AIM OF THE TASK: Extract the entries in their exact form.

SUPPLIED DATA:
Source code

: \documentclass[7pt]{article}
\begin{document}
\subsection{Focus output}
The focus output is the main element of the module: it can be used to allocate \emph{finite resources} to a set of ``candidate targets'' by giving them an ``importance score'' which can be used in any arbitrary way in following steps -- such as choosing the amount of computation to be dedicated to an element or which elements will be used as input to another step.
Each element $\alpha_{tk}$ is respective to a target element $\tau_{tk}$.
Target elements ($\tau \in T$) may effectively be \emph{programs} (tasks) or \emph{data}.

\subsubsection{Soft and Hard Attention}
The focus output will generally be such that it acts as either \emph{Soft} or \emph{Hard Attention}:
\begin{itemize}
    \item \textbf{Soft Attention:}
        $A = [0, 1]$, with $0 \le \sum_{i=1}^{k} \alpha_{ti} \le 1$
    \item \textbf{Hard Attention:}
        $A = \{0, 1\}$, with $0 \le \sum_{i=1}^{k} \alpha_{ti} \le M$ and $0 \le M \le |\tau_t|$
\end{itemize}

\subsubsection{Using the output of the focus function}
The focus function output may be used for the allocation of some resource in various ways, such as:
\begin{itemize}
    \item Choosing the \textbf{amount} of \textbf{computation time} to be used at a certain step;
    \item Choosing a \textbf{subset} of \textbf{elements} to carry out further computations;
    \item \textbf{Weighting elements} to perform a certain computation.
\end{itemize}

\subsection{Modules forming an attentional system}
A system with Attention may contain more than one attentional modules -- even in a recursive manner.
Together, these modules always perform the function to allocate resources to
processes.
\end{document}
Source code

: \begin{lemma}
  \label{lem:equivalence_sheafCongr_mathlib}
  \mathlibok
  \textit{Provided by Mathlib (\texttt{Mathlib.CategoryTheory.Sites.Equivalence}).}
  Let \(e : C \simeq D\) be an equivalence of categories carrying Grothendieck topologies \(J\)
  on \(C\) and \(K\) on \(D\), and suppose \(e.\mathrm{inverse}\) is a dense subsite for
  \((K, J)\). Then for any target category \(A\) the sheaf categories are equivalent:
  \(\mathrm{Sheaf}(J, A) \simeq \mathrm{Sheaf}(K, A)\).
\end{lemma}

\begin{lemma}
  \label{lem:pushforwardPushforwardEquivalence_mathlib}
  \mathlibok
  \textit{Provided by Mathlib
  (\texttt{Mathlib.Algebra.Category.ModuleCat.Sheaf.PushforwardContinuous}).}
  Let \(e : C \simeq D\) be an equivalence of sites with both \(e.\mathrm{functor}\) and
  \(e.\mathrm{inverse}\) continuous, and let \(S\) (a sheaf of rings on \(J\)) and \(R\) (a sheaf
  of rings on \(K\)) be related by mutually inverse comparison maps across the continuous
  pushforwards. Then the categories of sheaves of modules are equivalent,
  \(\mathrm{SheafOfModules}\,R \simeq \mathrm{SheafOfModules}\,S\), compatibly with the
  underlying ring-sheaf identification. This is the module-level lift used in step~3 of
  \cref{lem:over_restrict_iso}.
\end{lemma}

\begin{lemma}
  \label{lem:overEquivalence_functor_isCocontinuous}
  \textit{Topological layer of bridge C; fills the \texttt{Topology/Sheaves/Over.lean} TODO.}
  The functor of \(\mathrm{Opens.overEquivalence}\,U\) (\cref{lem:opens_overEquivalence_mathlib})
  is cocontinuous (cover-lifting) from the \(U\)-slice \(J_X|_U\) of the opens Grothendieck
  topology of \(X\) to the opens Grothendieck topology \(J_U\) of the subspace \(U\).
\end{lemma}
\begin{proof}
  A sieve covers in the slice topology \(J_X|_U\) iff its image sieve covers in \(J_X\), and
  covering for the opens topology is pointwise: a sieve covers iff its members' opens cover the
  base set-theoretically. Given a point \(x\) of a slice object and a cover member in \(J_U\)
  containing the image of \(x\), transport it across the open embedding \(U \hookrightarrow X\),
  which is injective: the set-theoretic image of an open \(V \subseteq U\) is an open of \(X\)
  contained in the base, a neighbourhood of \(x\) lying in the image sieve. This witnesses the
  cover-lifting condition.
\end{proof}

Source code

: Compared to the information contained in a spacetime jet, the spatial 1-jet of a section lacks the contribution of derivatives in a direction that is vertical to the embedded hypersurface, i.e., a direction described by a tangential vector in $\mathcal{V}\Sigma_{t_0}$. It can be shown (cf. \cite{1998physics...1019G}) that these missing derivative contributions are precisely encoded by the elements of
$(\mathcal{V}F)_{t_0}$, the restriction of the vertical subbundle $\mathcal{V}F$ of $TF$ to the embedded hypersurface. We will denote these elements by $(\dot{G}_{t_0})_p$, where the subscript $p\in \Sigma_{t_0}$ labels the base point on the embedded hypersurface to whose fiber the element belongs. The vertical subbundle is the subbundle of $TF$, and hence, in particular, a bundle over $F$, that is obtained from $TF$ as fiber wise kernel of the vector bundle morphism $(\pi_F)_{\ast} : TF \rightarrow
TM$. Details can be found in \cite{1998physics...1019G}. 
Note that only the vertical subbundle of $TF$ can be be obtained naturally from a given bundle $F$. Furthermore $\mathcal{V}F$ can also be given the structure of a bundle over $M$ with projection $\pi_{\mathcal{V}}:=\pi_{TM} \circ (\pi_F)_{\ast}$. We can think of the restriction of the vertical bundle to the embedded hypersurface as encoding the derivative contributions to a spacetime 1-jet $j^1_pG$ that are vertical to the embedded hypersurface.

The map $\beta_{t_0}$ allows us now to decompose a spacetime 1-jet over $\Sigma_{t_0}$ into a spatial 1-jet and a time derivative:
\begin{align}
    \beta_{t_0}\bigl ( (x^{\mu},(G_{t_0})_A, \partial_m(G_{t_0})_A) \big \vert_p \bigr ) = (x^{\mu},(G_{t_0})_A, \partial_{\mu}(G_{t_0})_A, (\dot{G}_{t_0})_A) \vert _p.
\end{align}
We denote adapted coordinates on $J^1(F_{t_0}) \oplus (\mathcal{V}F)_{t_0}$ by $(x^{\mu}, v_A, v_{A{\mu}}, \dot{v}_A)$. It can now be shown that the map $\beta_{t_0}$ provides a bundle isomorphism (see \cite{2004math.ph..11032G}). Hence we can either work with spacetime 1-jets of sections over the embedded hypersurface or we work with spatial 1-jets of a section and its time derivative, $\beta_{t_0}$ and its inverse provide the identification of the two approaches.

ANSWER SECTION:
Source code

: \documentclass[7pt]{article}
\begin{document}
\subsection{Focus output}
The focus output is the main element of the module: it can be used to allocate \emph{finite resources} to a set of ``candidate targets'' by giving them an ``importance score'' which can be used in any arbitrary way in following steps -- such as choosing the amount of computation to be dedicated to an element or which elements will be used as input to another step.
Each element $\alpha_{tk}$ is respective to a target element $\tau_{tk}$.
Target elements ($\tau \in T$) may effectively be \emph{programs} (tasks) or \emph{data}.

\subsubsection{Soft and Hard Attention}
The focus output will generally be such that it acts as either \emph{Soft} or \emph{Hard Attention}:
\begin{itemize}
    \item \textbf{Soft Attention:}
        $A = [0, 1]$, with $0 \le \sum_{i=1}^{k} \alpha_{ti} \le 1$
    \item \textbf{Hard Attention:}
        $A = \{0, 1\}$, with $0 \le \sum_{i=1}^{k} \alpha_{ti} \le M$ and $0 \le M \le |\tau_t|$
\end{itemize}

\subsubsection{Using the output of the focus function}
The focus function output may be used for the allocation of some resource in various ways, such as:
\begin{itemize}
    \item Choosing the \textbf{amount} of \textbf{computation time} to be used at a certain step;
    \item Choosing a \textbf{subset} of \textbf{elements} to carry out further computations;
    \item \textbf{Weighting elements} to perform a certain computation.
\end{itemize}

\subsection{Modules forming an attentional system}
A system with Attention may contain more than one attentional modules -- even in a recursive manner.
Together, these modules always perform the function to allocate resources to
processes.
\end{document}
Source code

: \begin{lemma}
  \label{lem:equivalence_sheafCongr_mathlib}
  \mathlibok
  \textit{Provided by Mathlib (\texttt{Mathlib.CategoryTheory.Sites.Equivalence}).}
  Let \(e : C \simeq D\) be an equivalence of categories carrying Grothendieck topologies \(J\)
  on \(C\) and \(K\) on \(D\), and suppose \(e.\mathrm{inverse}\) is a dense subsite for
  \((K, J)\). Then for any target category \(A\) the sheaf categories are equivalent:
  \(\mathrm{Sheaf}(J, A) \simeq \mathrm{Sheaf}(K, A)\).
\end{lemma}

\begin{lemma}
  \label{lem:pushforwardPushforwardEquivalence_mathlib}
  \mathlibok
  \textit{Provided by Mathlib
  (\texttt{Mathlib.Algebra.Category.ModuleCat.Sheaf.PushforwardContinuous}).}
  Let \(e : C \simeq D\) be an equivalence of sites with both \(e.\mathrm{functor}\) and
  \(e.\mathrm{inverse}\) continuous, and let \(S\) (a sheaf of rings on \(J\)) and \(R\) (a sheaf
  of rings on \(K\)) be related by mutually inverse comparison maps across the continuous
  pushforwards. Then the categories of sheaves of modules are equivalent,
  \(\mathrm{SheafOfModules}\,R \simeq \mathrm{SheafOfModules}\,S\), compatibly with the
  underlying ring-sheaf identification. This is the module-level lift used in step~3 of
  \cref{lem:over_restrict_iso}.
\end{lemma}

\begin{lemma}
  \label{lem:overEquivalence_functor_isCocontinuous}
  \textit{Topological layer of bridge C; fills the \texttt{Topology/Sheaves/Over.lean} TODO.}
  The functor of \(\mathrm{Opens.overEquivalence}\,U\) (\cref{lem:opens_overEquivalence_mathlib})
  is cocontinuous (cover-lifting) from the \(U\)-slice \(J_X|_U\) of the opens Grothendieck
  topology of \(X\) to the opens Grothendieck topology \(J_U\) of the subspace \(U\).
\end{lemma}
\begin{proof}
  A sieve covers in the slice topology \(J_X|_U\) iff its image sieve covers in \(J_X\), and
  covering for the opens topology is pointwise: a sieve covers iff its members' opens cover the
  base set-theoretically. Given a point \(x\) of a slice object and a cover member in \(J_U\)
  containing the image of \(x\), transport it across the open embedding \(U \hookrightarrow X\),
  which is injective: the set-theoretic image of an open \(V \subseteq U\) is an open of \(X\)
  contained in the base, a neighbourhood of \(x\) lying in the image sieve. This witnesses the
  cover-lifting condition.
\end{proof}

Source code

: Compared to the information contained in a spacetime jet, the spatial 1-jet of a section lacks the contribution of derivatives in a direction that is vertical to the embedded hypersurface, i.e., a direction described by a tangential vector in $\mathcal{V}\Sigma_{t_0}$. It can be shown (cf. \cite{1998physics...1019G}) that these missing derivative contributions are precisely encoded by the elements of
$(\mathcal{V}F)_{t_0}$, the restriction of the vertical subbundle $\mathcal{V}F$ of $TF$ to the embedded hypersurface. We will denote these elements by $(\dot{G}_{t_0})_p$, where the subscript $p\in \Sigma_{t_0}$ labels the base point on the embedded hypersurface to whose fiber the element belongs. The vertical subbundle is the subbundle of $TF$, and hence, in particular, a bundle over $F$, that is obtained from $TF$ as fiber wise kernel of the vector bundle morphism $(\pi_F)_{\ast} : TF \rightarrow
TM$. Details can be found in \cite{1998physics...1019G}. 
Note that only the vertical subbundle of $TF$ can be be obtained naturally from a given bundle $F$. Furthermore $\mathcal{V}F$ can also be given the structure of a bundle over $M$ with projection $\pi_{\mathcal{V}}:=\pi_{TM} \circ (\pi_F)_{\ast}$. We can think of the restriction of the vertical bundle to the embedded hypersurface as encoding the derivative contributions to a spacetime 1-jet $j^1_pG$ that are vertical to the embedded hypersurface.

The map $\beta_{t_0}$ allows us now to decompose a spacetime 1-jet over $\Sigma_{t_0}$ into a spatial 1-jet and a time derivative:
\begin{align}
    \beta_{t_0}\bigl ( (x^{\mu},(G_{t_0})_A, \partial_m(G_{t_0})_A) \big \vert_p \bigr ) = (x^{\mu},(G_{t_0})_A, \partial_{\mu}(G_{t_0})_A, (\dot{G}_{t_0})_A) \vert _p.
\end{align}
We denote adapted coordinates on $J^1(F_{t_0}) \oplus (\mathcal{V}F)_{t_0}$ by $(x^{\mu}, v_A, v_{A{\mu}}, \dot{v}_A)$. It can now be shown that the map $\beta_{t_0}$ provides a bundle isomorphism (see \cite{2004math.ph..11032G}). Hence we can either work with spacetime 1-jets of sections over the embedded hypersurface or we work with spatial 1-jets of a section and its time derivative, $\beta_{t_0}$ and its inverse provide the identification of the two approaches.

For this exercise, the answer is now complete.